Reproduce the material below line by line, beginning with its first line and ending with the line that contains "## 🧠 Tentang CyberGuard"; leave out pictures.

Record excerpts:
>>>>
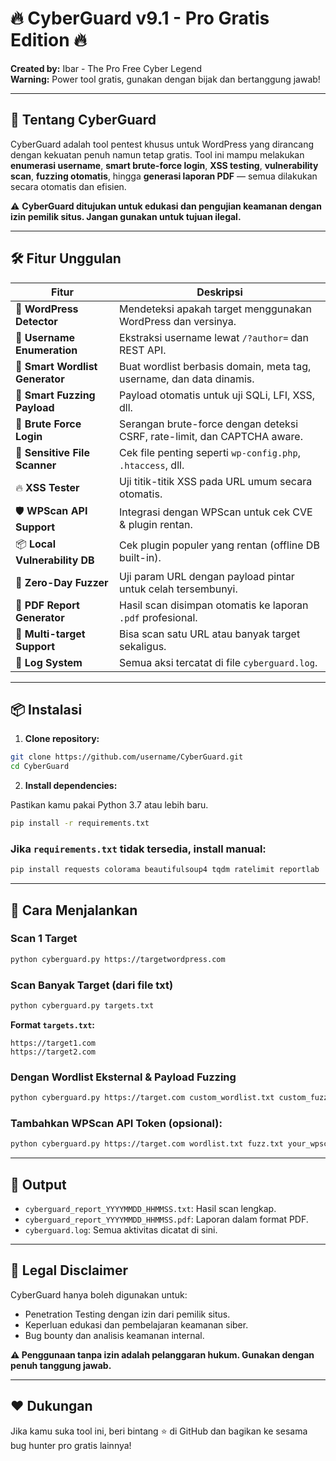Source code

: # 🔥 CyberGuard v9.1 - Pro Gratis Edition 🔥

**Created by:** Ibar - The Pro Free Cyber Legend  
**Warning:** Power tool gratis, gunakan dengan bijak dan bertanggung jawab!

---

## 🧠 Tentang CyberGuard

CyberGuard adalah tool pentest khusus untuk WordPress yang dirancang dengan kekuatan penuh namun tetap gratis. Tool ini mampu melakukan **enumerasi username**, **smart brute-force login**, **XSS testing**, **vulnerability scan**, **fuzzing otomatis**, hingga **generasi laporan PDF** — semua dilakukan secara otomatis dan efisien.

⚠️ **CyberGuard ditujukan untuk edukasi dan pengujian keamanan dengan izin pemilik situs. Jangan gunakan untuk tujuan ilegal.**

---

## 🛠️ Fitur Unggulan

| Fitur | Deskripsi |
|------|-----------|
| 🧾 **WordPress Detector** | Mendeteksi apakah target menggunakan WordPress dan versinya. |
| 👤 **Username Enumeration** | Ekstraksi username lewat `/?author=` dan REST API. |
| 🧠 **Smart Wordlist Generator** | Buat wordlist berbasis domain, meta tag, username, dan data dinamis. |
| 🧠 **Smart Fuzzing Payload** | Payload otomatis untuk uji SQLi, LFI, XSS, dll. |
| 🧪 **Brute Force Login** | Serangan brute-force dengan deteksi CSRF, rate-limit, dan CAPTCHA aware. |
| 🔐 **Sensitive File Scanner** | Cek file penting seperti `wp-config.php`, `.htaccess`, dll. |
| 🔥 **XSS Tester** | Uji titik-titik XSS pada URL umum secara otomatis. |
| 🛡️ **WPScan API Support** | Integrasi dengan WPScan untuk cek CVE & plugin rentan. |
| 📦 **Local Vulnerability DB** | Cek plugin populer yang rentan (offline DB built-in). |
| 🧨 **Zero-Day Fuzzer** | Uji param URL dengan payload pintar untuk celah tersembunyi. |
| 📄 **PDF Report Generator** | Hasil scan disimpan otomatis ke laporan `.pdf` profesional. |
| 🔁 **Multi-target Support** | Bisa scan satu URL atau banyak target sekaligus. |
| 📜 **Log System** | Semua aksi tercatat di file `cyberguard.log`. |

---

## 📦 Instalasi

1. **Clone repository:**

```bash
git clone https://github.com/username/CyberGuard.git
cd CyberGuard
```

2. **Install dependencies:**

Pastikan kamu pakai Python 3.7 atau lebih baru.

```bash
pip install -r requirements.txt
```

### Jika `requirements.txt` tidak tersedia, install manual:

```bash
pip install requests colorama beautifulsoup4 tqdm ratelimit reportlab
```

---

## 🚀 Cara Menjalankan

### Scan 1 Target

```bash
python cyberguard.py https://targetwordpress.com
```

### Scan Banyak Target (dari file txt)

```bash
python cyberguard.py targets.txt
```

**Format `targets.txt`:**
```
https://target1.com
https://target2.com
```

### Dengan Wordlist Eksternal & Payload Fuzzing

```bash
python cyberguard.py https://target.com custom_wordlist.txt custom_fuzz.txt
```

### Tambahkan WPScan API Token (opsional):

```bash
python cyberguard.py https://target.com wordlist.txt fuzz.txt your_wpscan_api_token
```

---

## 📂 Output

- `cyberguard_report_YYYYMMDD_HHMMSS.txt`: Hasil scan lengkap.
- `cyberguard_report_YYYYMMDD_HHMMSS.pdf`: Laporan dalam format PDF.
- `cyberguard.log`: Semua aktivitas dicatat di sini.

---

## 🔐 Legal Disclaimer

CyberGuard hanya boleh digunakan untuk:

- Penetration Testing dengan izin dari pemilik situs.
- Keperluan edukasi dan pembelajaran keamanan siber.
- Bug bounty dan analisis keamanan internal.

**⚠️ Penggunaan tanpa izin adalah pelanggaran hukum. Gunakan dengan penuh tanggung jawab.**

---

## ❤️ Dukungan

Jika kamu suka tool ini, beri bintang ⭐ di GitHub dan bagikan ke sesama bug hunter pro gratis lainnya!
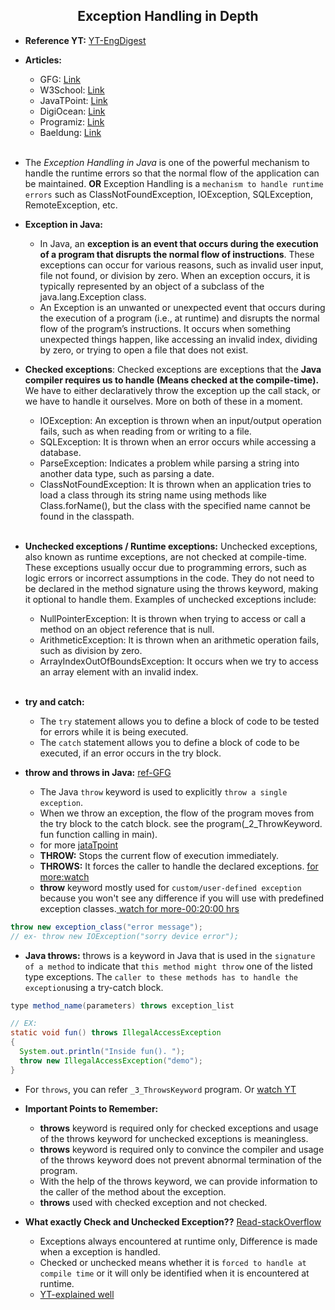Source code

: ## <div style="text-align: center;"> Exception Handling in Depth </div>
* **Reference YT:** [YT-EngDigest](https://www.youtube.com/watch?v=fzip9Aml6og&list=PL9gnSGHSqcnr_DxHsP7AW9ftq0AtAyYqJ&index=73)
* **Articles:** 
    * GFG: [Link](https://www.geeksforgeeks.org/exceptions-in-java/)
    * W3School: [Link](https://www.w3schools.com/java/java_try_catch.asp)
    * JavaTPoint: [Link](https://www.javatpoint.com/exception-handling-in-java)
    * DigiOcean: [Link](https://www.digitalocean.com/community/tutorials/exception-handling-in-java)
    * Programiz: [Link](https://www.programiz.com/java-programming/exception-handling)
    * Baeldung: [Link](https://www.baeldung.com/java-exceptions)
      <br><br>
* The _Exception Handling in Java_ is one of the powerful mechanism to handle the runtime errors so that the normal flow of the application can be maintained. **OR** Exception Handling is a `mechanism to handle runtime errors` such as ClassNotFoundException, IOException, SQLException, RemoteException, etc.
* **Exception in Java:** 
     * In Java, an **exception is an event that occurs during the execution of a program that disrupts the normal flow of instructions**. These exceptions can occur for various reasons, such as invalid user input, file not found, or division by zero. When an exception occurs, it is typically represented by an object of a subclass of the java.lang.Exception class.
     * An Exception is an unwanted or unexpected event that occurs during the execution of a program (i.e., at runtime) and disrupts the normal flow of the program’s instructions. It occurs when something unexpected things happen, like accessing an invalid index, dividing by zero, or trying to open a file that does not exist.
* **Checked exceptions**: Checked exceptions are exceptions that the **Java compiler requires us to handle (Means checked at the compile-time).** We have to either declaratively throw the exception up the call stack, or we have to handle it ourselves. More on both of these in a moment. 
    * IOException: An exception is thrown when an input/output operation fails, such as when reading from or writing to a file.
    * SQLException: It is thrown when an error occurs while accessing a database.
    * ParseException:  Indicates a problem while parsing a string into another data type, such as parsing a date.
    * ClassNotFoundException: It is thrown when an application tries to load a class through its string name using methods like Class.forName(), but the class with the specified name cannot be found in the classpath.
  <br> <br>
* **Unchecked exceptions / Runtime exceptions:** Unchecked exceptions, also known as runtime exceptions, are not checked at compile-time. These exceptions usually occur due to programming errors, such as logic errors or incorrect assumptions in the code. They do not need to be declared in the method signature using the throws keyword, making it optional to handle them. Examples of unchecked exceptions include:
    * NullPointerException: It is thrown when trying to access or call a method on an object reference that is null.
    * ArithmeticException:  It is thrown when an arithmetic operation fails, such as division by zero.
    * ArrayIndexOutOfBoundsException: It occurs when we try to access an array element with an invalid index.
  <br><br>
* **try and catch:**
  * The `try` statement allows you to define a block of code to be tested for errors while it is being executed.
  * The `catch` statement allows you to define a block of code to be executed, if an error occurs in the try block.

* **throw and throws in Java:** [ref-GFG](https://www.geeksforgeeks.org/throw-throws-java/?ref=lbp)
     * The Java `throw` keyword is used to explicitly `throw a single exception`.
     * When we throw an exception, the flow of the program moves from the try block to the catch block. see the program(_2_ThrowKeyword. fun function calling in main).
     * for more [jataTpoint](https://www.javatpoint.com/throw-keyword)
     * **THROW:** Stops the current flow of execution immediately.
     * **THROWS:** It forces the caller to handle the declared exceptions. [for more:watch](https://www.youtube.com/watch?v=DOdRZk-kKYc&list=PLlhM4lkb2sEjaU-JAASDG4Tdwpf-JFARN&index=10)
     * **throw** keyword mostly used for `custom/user-defined exception` because you won't see any difference if you will use with predefined exception classes.[ watch for more-00:20:00 hrs](https://www.youtube.com/watch?v=vldtYXFmZSc&list=PLlhM4lkb2sEjaU-JAASDG4Tdwpf-JFARN&index=10)
```java 
throw new exception_class("error message");
// ex- throw new IOException("sorry device error");   
```
 *  **Java throws:**  throws is a keyword in Java that is used in the `signature of a method` to indicate that `this method might throw` one of the listed type exceptions. The `caller to these methods has to handle the exception`using a try-catch block. 
```java 
type method_name(parameters) throws exception_list

// EX:
static void fun() throws IllegalAccessException
{
  System.out.println("Inside fun(). ");
  throw new IllegalAccessException("demo");
}
```
* For `throws`, you can refer `_3_ThrowsKeyword` program. Or [watch YT](https://www.youtube.com/watch?v=DOdRZk-kKYc&list=PLlhM4lkb2sEjaU-JAASDG4Tdwpf-JFARN&index=10)
* **Important Points to Remember:** </div>
    * **throws** keyword is required only for checked exceptions and usage of the throws keyword for unchecked exceptions is meaningless.
    * **throws** keyword is required only to convince the compiler and usage of the throws keyword does not prevent abnormal termination of the program.
    * With the help of the throws keyword, we can provide information to the caller of the method about the exception.
    * **throws** used with checked exception and not checked.
    
* **What exactly Check and Unchecked Exception??**   [Read-stackOverflow](https://stackoverflow.com/questions/28896120/why-filenotfoundexception-is-checkedexception)  
     * Exceptions always encountered at runtime only, Difference is made when a exception is handled.
     * Checked or unchecked means whether it is `forced to handle at compile time` or it will only be identified when it is encountered at runtime.
     * [YT-explained well](https://www.youtube.com/watch?v=XbBC7Tdv10U&list=PLlhM4lkb2sEjaU-JAASDG4Tdwpf-JFARN&index=3)
    

  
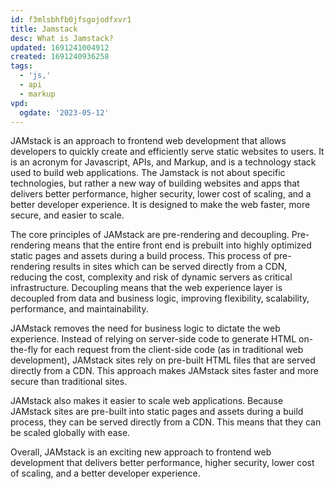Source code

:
 ```yaml
---
id: f3mlsbhfb0jfsgojodfxvr1
title: Jamstack
desc: What is Jamstack?
updated: 1691241004912
created: 1691240936258
tags:
  - 'js,'
  - api
  - markup
vpd:
  ogdate: '2023-05-12'
---
```

JAMstack is an approach to frontend web development that allows developers to quickly create and efficiently serve static websites to users. It is an acronym for Javascript, APIs, and Markup, and is a technology stack used to build web applications. The Jamstack is not about specific technologies, but rather a new way of building websites and apps that delivers better performance, higher security, lower cost of scaling, and a better developer experience. It is designed to make the web faster, more secure, and easier to scale.

The core principles of JAMstack are pre-rendering and decoupling. Pre-rendering means that the entire front end is prebuilt into highly optimized static pages and assets during a build process. This process of pre-rendering results in sites which can be served directly from a CDN, reducing the cost, complexity and risk of dynamic servers as critical infrastructure. Decoupling means that the web experience layer is decoupled from data and business logic, improving flexibility, scalability, performance, and maintainability.

JAMstack removes the need for business logic to dictate the web experience. Instead of relying on server-side code to generate HTML on-the-fly for each request from the client-side code (as in traditional web development), JAMstack sites rely on pre-built HTML files that are served directly from a CDN. This approach makes JAMstack sites faster and more secure than traditional sites.

JAMstack also makes it easier to scale web applications. Because JAMstack sites are pre-built into static pages and assets during a build process, they can be served directly from a CDN. This means that they can be scaled globally with ease.

Overall, JAMstack is an exciting new approach to frontend web development that delivers better performance, higher security, lower cost of scaling, and a better developer experience.
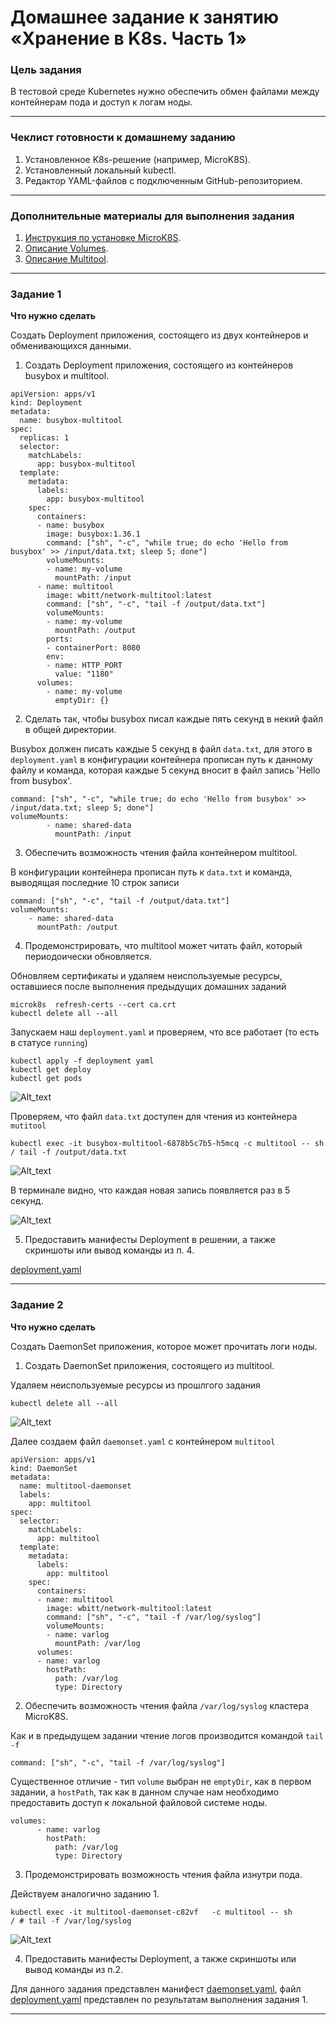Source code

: # Домашнее задание к занятию «Хранение в K8s. Часть 1»

### Цель задания

В тестовой среде Kubernetes нужно обеспечить обмен файлами между контейнерам пода и доступ к логам ноды.

------

### Чеклист готовности к домашнему заданию

1. Установленное K8s-решение (например, MicroK8S).
2. Установленный локальный kubectl.
3. Редактор YAML-файлов с подключенным GitHub-репозиторием.

------

### Дополнительные материалы для выполнения задания

1. [Инструкция по установке MicroK8S](https://microk8s.io/docs/getting-started).
2. [Описание Volumes](https://kubernetes.io/docs/concepts/storage/volumes/).
3. [Описание Multitool](https://github.com/wbitt/Network-MultiTool).

------

### Задание 1 

**Что нужно сделать**

Создать Deployment приложения, состоящего из двух контейнеров и обменивающихся данными.

1. Создать Deployment приложения, состоящего из контейнеров busybox и multitool.
```
apiVersion: apps/v1
kind: Deployment
metadata:
  name: busybox-multitool
spec:
  replicas: 1
  selector:
    matchLabels:
      app: busybox-multitool
  template:
    metadata:
      labels:
        app: busybox-multitool
    spec:
      containers:
      - name: busybox
        image: busybox:1.36.1
        command: ["sh", "-c", "while true; do echo 'Hello from busybox' >> /input/data.txt; sleep 5; done"]
        volumeMounts:
        - name: my-volume
          mountPath: /input
      - name: multitool
        image: wbitt/network-multitool:latest
        command: ["sh", "-c", "tail -f /output/data.txt"]
        volumeMounts:
        - name: my-volume
          mountPath: /output
        ports:
        - containerPort: 8080
        env:
        - name: HTTP_PORT
          value: "1180"
      volumes:
        - name: my-volume
          emptyDir: {}
```
2. Сделать так, чтобы busybox писал каждые пять секунд в некий файл в общей директории.

Busybox должен писать каждые 5 секунд в файл `data.txt`, для этого в `deployment.yaml` в конфигурации контейнера прописан путь к данному файлу и команда, которая каждые 5 секунд вносит в файл запись 'Hello from busybox'.
```
command: ["sh", "-c", "while true; do echo 'Hello from busybox' >> /input/data.txt; sleep 5; done"]
volumeMounts:
        - name: shared-data
          mountPath: /input
```

3. Обеспечить возможность чтения файла контейнером multitool.

В конфигурации контейнера прописан путь к  `data.txt` и команда, выводящая последние 10 строк записи

```
command: ["sh", "-c", "tail -f /output/data.txt"]
volumeMounts:
    - name: shared-data
      mountPath: /output
```

4. Продемонстрировать, что multitool может читать файл, который периодоически обновляется.

Обновляем сертификаты и удаляем неиспользуемые ресурсы, оставшиеся после выполнения предыдущих домашних заданий
```
microk8s  refresh-certs --cert ca.crt
kubectl delete all --all
```
Запускаем наш `deployment.yaml` и проверяем, что все работает (то есть в статусе `running`)
```
kubectl apply -f deployment yaml
kubectl get deploy
kubectl get pods
```

![Alt_text](https://github.com/LeonidKhoroshev/kuber-homeworks/blob/main/2.1/screenshots/k8s1.png)

Проверяем, что файл `data.txt` доступен для чтения из контейнера `mutitool`
```
kubectl exec -it busybox-multitool-6878b5c7b5-h5mcq -c multitool -- sh
/ tail -f /output/data.txt
```

![Alt_text](https://github.com/LeonidKhoroshev/kuber-homeworks/blob/main/2.1/screenshots/k8s2.png)

В терминале видно, что каждая новая запись появляется раз в 5 секунд.

![Alt_text](https://github.com/LeonidKhoroshev/kuber-homeworks/blob/main/2.1/screenshots/k8s3.gif)

5. Предоставить манифесты Deployment в решении, а также скриншоты или вывод команды из п. 4.


[deployment.yaml](https://github.com/LeonidKhoroshev/kuber-homeworks/blob/hw-06/deployment.yaml)

------

### Задание 2

**Что нужно сделать**

Создать DaemonSet приложения, которое может прочитать логи ноды.

1. Создать DaemonSet приложения, состоящего из multitool.

Удаляем неиспользуемые ресурсы из прошлгого задания
```
kubectl delete all --all
```

![Alt_text](https://github.com/LeonidKhoroshev/kuber-homeworks/blob/main/2.1/screenshots/k8s4.png)


Далее создаем файл `daemonset.yaml` с контейнером `multitool`
```
apiVersion: apps/v1
kind: DaemonSet
metadata:
  name: multitool-daemonset
  labels:
    app: multitool
spec:
  selector:
    matchLabels:
      app: multitool
  template:
    metadata:
      labels:
        app: multitool
    spec:
      containers:
      - name: multitool
        image: wbitt/network-multitool:latest
        command: ["sh", "-c", "tail -f /var/log/syslog"]
        volumeMounts:
        - name: varlog
          mountPath: /var/log
      volumes:
      - name: varlog
        hostPath:
          path: /var/log
          type: Directory
```

2. Обеспечить возможность чтения файла `/var/log/syslog` кластера MicroK8S.

Как и в предыдущем задании чтение логов производится командой `tail -f`
```
command: ["sh", "-c", "tail -f /var/log/syslog"]
```

Существенное отличие - тип `volume` выбран не `emptyDir`, как в первом задании, а `hostPath`, так как в данном случае нам необходимо  предоставить доступ к локальной файловой
системе ноды.
```
volumes:
      - name: varlog
        hostPath:
          path: /var/log
          type: Directory
```

3. Продемонстрировать возможность чтения файла изнутри пода.

Действуем аналогично заданию 1.
```
kubectl exec -it multitool-daemonset-c82vf   -c multitool -- sh
/ # tail -f /var/log/syslog
```

![Alt_text](https://github.com/LeonidKhoroshev/kuber-homeworks/blob/main/2.1/screenshots/k8s5.png)
   
4. Предоставить манифесты Deployment, а также скриншоты или вывод команды из п.2.

Для данного задания представлен манифест [daemonset.yaml](), файл [deployment.yaml](https://github.com/LeonidKhoroshev/kuber-homeworks/blob/hw-06/deployment.yaml) представлен по результатам выполнения задания 1.


------
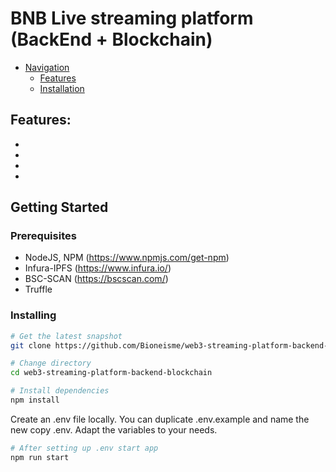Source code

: # BNB Live streaming platform (BackEnd + Blockchain)

- [Navigation](#navigation)
    - [Features](#features)
    - [Installation](#prerequisites)

## Features:
*
*
*
*

## Getting Started
### Prerequisites
* NodeJS, NPM (https://www.npmjs.com/get-npm)
* Infura-IPFS (https://www.infura.io/)
* BSC-SCAN (https://bscscan.com/)
* Truffle

### Installing
```bash
# Get the latest snapshot
git clone https://github.com/Bioneisme/web3-streaming-platform-backend-blockchain.git
```
``` bash
# Change directory
cd web3-streaming-platform-backend-blockchain
```
``` bash
# Install dependencies
npm install
```
Create an .env file locally. You can duplicate .env.example and name the new copy .env. Adapt the variables to your needs.
``` bash
# After setting up .env start app
npm run start
```
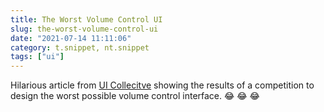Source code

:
 ```yaml
---
title: The Worst Volume Control UI
slug: the-worst-volume-control-ui
date: "2021-07-14 11:11:06"
category: t.snippet, nt.snippet
tags: ["ui"]
---
```


Hilarious article from [UI
Collecitve](https://uxdesign.cc/the-worst-volume-control-ui-in-the-world-60713dc86950)
showing the results of a competition to design the worst possible volume control
interface. 😂 😂 😂
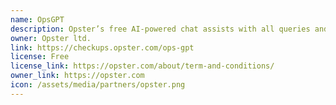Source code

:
 ```yaml
---
name: OpsGPT
description: Opster’s free AI-powered chat assists with all queries and concerns related to OpenSearch. Have a search-related question? Simply ask OpsGPT and it will provide accurate answers and guide you through complex processes with ease.
owner: Opster ltd.
link: https://checkups.opster.com/ops-gpt 
license: Free
license_link: https://opster.com/about/term-and-conditions/
owner_link: https://opster.com
icon: /assets/media/partners/opster.png
---
```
<<<<
Expected answer:
Source code

: # 🔥 CyberGuard v9.1 - Pro Gratis Edition 🔥

**Created by:** Ibar - The Pro Free Cyber Legend  
**Warning:** Power tool gratis, gunakan dengan bijak dan bertanggung jawab!

---

## 🧠 Tentang CyberGuard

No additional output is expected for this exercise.